Emily Thompson 10:27
What I want to say about this, too, is is not just that you have a mobile version of your website, because I feel like finally that standard, I feel like for years, we were selling people on how important it was to have mobile filling there. No, I just want desktop like everyone knows the importance of that. But it's not just having a mobile version of your site. So you know, if you scale your screen down really small, it's a small site. It's also making it easy to use for mobile users. So if your links are too small, it's not mobile friendly. If you have half of your menu disappears, it's not mobile friendly, a lot more goes into it being actually quote unquote, mobile friendly than it does, or then just, you know, you having a small version of your site.
Corey Winter 11:07
Yeah. And for designers that I work with, I have actually started requesting that we implement a mobile first design philosophy. And this means that when we are creating the website mock up, we actually create what it looks like on mobile devices first. And from there, we adapt the design to desktops. In other words, the mobile layout has started to take priority.
Emily Thompson 11:29
Oh, I didn't know that. But I love it. Oh, how times have changed. How times have changed.
Corey Winter 11:37
I saw statistic that more than 4 billion people are accessing the internet from mobile devices,
Emily Thompson 11:43
which blows my mind sounds like a lot.
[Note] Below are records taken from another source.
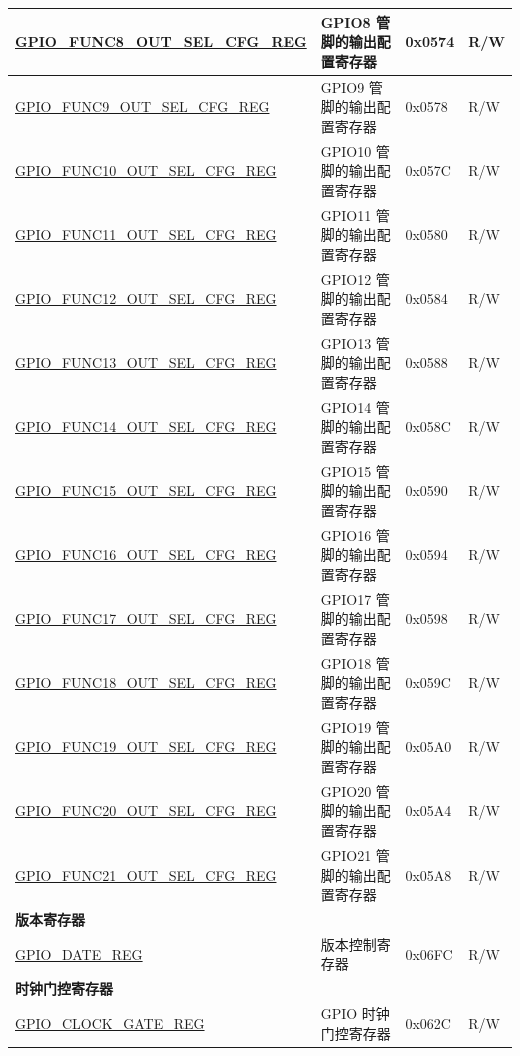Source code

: \begin{longtable}{ | p{6cm} | p{6.7cm} | p{1.3cm} | p{1.5cm} | }
\hyperref[regdesc:GPIOFUNCNOUTSELCFGREG]{GPIO\_FUNC8\_OUT\_SEL\_CFG\_REG} & GPIO8 管脚的输出配置寄存器 & 0x0574 & R/W \\ \hline
\hyperref[regdesc:GPIOFUNCNOUTSELCFGREG]{GPIO\_FUNC9\_OUT\_SEL\_CFG\_REG} & GPIO9 管脚的输出配置寄存器 & 0x0578 & R/W \\ \hline
\hyperref[regdesc:GPIOFUNCNOUTSELCFGREG]{GPIO\_FUNC10\_OUT\_SEL\_CFG\_REG} & GPIO10 管脚的输出配置寄存器 & 0x057C & R/W \\ \hline
\hyperref[regdesc:GPIOFUNCNOUTSELCFGREG]{GPIO\_FUNC11\_OUT\_SEL\_CFG\_REG} & GPIO11 管脚的输出配置寄存器 & 0x0580 & R/W \\ \hline
\hyperref[regdesc:GPIOFUNCNOUTSELCFGREG]{GPIO\_FUNC12\_OUT\_SEL\_CFG\_REG} & GPIO12 管脚的输出配置寄存器 & 0x0584 & R/W \\ \hline
\hyperref[regdesc:GPIOFUNCNOUTSELCFGREG]{GPIO\_FUNC13\_OUT\_SEL\_CFG\_REG} & GPIO13 管脚的输出配置寄存器 & 0x0588 & R/W \\ \hline
\hyperref[regdesc:GPIOFUNCNOUTSELCFGREG]{GPIO\_FUNC14\_OUT\_SEL\_CFG\_REG} & GPIO14 管脚的输出配置寄存器 & 0x058C & R/W \\ \hline
\hyperref[regdesc:GPIOFUNCNOUTSELCFGREG]{GPIO\_FUNC15\_OUT\_SEL\_CFG\_REG} & GPIO15 管脚的输出配置寄存器 & 0x0590 & R/W \\ \hline
\hyperref[regdesc:GPIOFUNCNOUTSELCFGREG]{GPIO\_FUNC16\_OUT\_SEL\_CFG\_REG} & GPIO16 管脚的输出配置寄存器 & 0x0594 & R/W \\ \hline
\hyperref[regdesc:GPIOFUNCNOUTSELCFGREG]{GPIO\_FUNC17\_OUT\_SEL\_CFG\_REG} & GPIO17 管脚的输出配置寄存器 & 0x0598 & R/W \\ \hline
\hyperref[regdesc:GPIOFUNCNOUTSELCFGREG]{GPIO\_FUNC18\_OUT\_SEL\_CFG\_REG} & GPIO18 管脚的输出配置寄存器 & 0x059C & R/W \\ \hline
\hyperref[regdesc:GPIOFUNCNOUTSELCFGREG]{GPIO\_FUNC19\_OUT\_SEL\_CFG\_REG} & GPIO19 管脚的输出配置寄存器 & 0x05A0 & R/W \\ \hline
\hyperref[regdesc:GPIOFUNCNOUTSELCFGREG]{GPIO\_FUNC20\_OUT\_SEL\_CFG\_REG} & GPIO20 管脚的输出配置寄存器 & 0x05A4 & R/W \\ \hline
\hyperref[regdesc:GPIOFUNCNOUTSELCFGREG]{GPIO\_FUNC21\_OUT\_SEL\_CFG\_REG} & GPIO21 管脚的输出配置寄存器 & 0x05A8 & R/W \\ \hline

\multicolumn{4}{|l|}{\textbf{版本寄存器}} \\ \hline
\hyperref[regdesc:GPIOREGDATEREGREG]{GPIO\_DATE\_REG} & 版本控制寄存器 & 0x06FC & R/W \\ \hline

\multicolumn{4}{|l|}{\textbf{时钟门控寄存器}} \\ \hline
\hyperref[regdesc:GPIOCLOCKGATEREGREG]{GPIO\_CLOCK\_GATE\_REG} & GPIO 时钟门控寄存器 & 0x062C & R/W \\ \hline
\end{longtable}
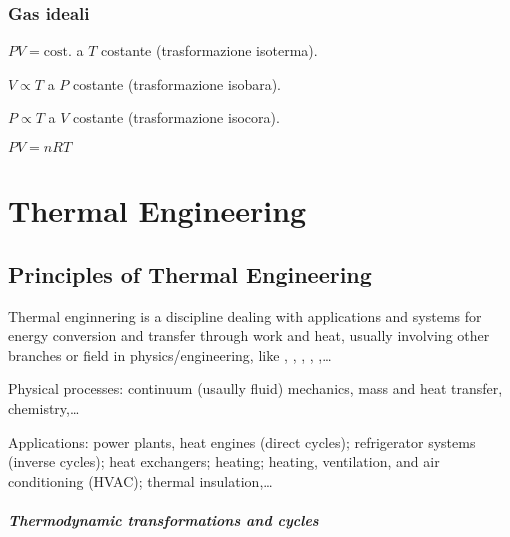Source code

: \documentclass[letterpaper,10pt,english]{jupyterBook}
\begin{document}
\section{Gas ideali}
\label{\detokenize{ch/ideal_gases:gas-ideali}}\label{\detokenize{ch/ideal_gases:classical-thermodynamics-ideal-gases}}\label{\detokenize{ch/ideal_gases::doc}}
\sphinxAtStartPar
{} \(P V = \text{cost.}\) a \(T\) costante (trasformazione isoterma).

\sphinxAtStartPar
{} \(V \propto T\) a \(P\) costante (trasformazione isobara).

\sphinxAtStartPar
{} \(P \propto T\) a \(V\) costante (trasformazione isocora).

\sphinxAtStartPar
{} \(P V = n R T\)

\sphinxstepscope


\part{Thermal Engineering}

\sphinxstepscope


\chapter{Principles of Thermal Engineering}
\label{\detokenize{ch/thermal-engineering:principles-of-thermal-engineering}}\label{\detokenize{ch/thermal-engineering:thermal-engineering-intro}}\label{\detokenize{ch/thermal-engineering::doc}}
\sphinxAtStartPar
Thermal enginnering is a discipline dealing with applications and systems for energy conversion and transfer through work and heat, usually involving other branches or field in physics/engineering, like , , , , ,…

\sphinxAtStartPar
Physical processes: continuum (usaully fluid) mechanics, mass and heat transfer, chemistry,…

\sphinxAtStartPar
Applications: power plants, heat engines (direct cycles); refrigerator systems (inverse cycles); heat exchangers; heating; heating, ventilation, and air conditioning (HVAC); thermal insulation,…
\subsubsection*{Thermodynamic transformations and cycles}
\end{document}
And everyone, all that 3 billion is just babies. True that babies and just like really old people who don't want their phones, like anyone who's within the age bracket of like phone owning or using are doing it. That's crazy. My two
Corey Winter 12:03
year old nephew, accesses the internet on an iPad Gee, he knows how to navigate YouTube better than I do.
Emily Thompson 12:12
find their Pampers on the internet, right. But you also were pulling up a statistic earlier that I want to point out that mobile is still not the end all be all. Because even though people are searching using mobile, they are actually buying on their desktop. And I can attest to this, I will browse things online all the time. But I hate checking out on mobile like when it comes to typing in my all of my information, I don't want to do that on my phone, I will go to a desktop to purchase the thing. So mobile first, yes, but you also still need to have a really great experience on your desktop as well. Right. So since this is supposed to only be a 10 minute episode, that's where we're going to start basically Cory and I could talk for weeks about how to build an amazing high converting website. But I feel like those are the basics. And it is one make sure you are really narrowed in on that core purpose of your website. And that is for you to be or for your website to be selling your product or service. And everything should support your website in doing that. You can do that by telling people what to do next. And you can make it easy for them to take that action. By designated a call to action color that is used specifically and only for things like buttons or links or sections of your website, we're trying to tell them to do something. And then on the tech side of things, make sure your website loads quickly. And you should test this on your desktop, on your phone, on the Internet at the coffee shop, all of those things to make sure that your website is loading quickly. And also make sure your website is mobile friendly and all the ways that it should be not just that it has a small size that it's actually usable in mobile as well.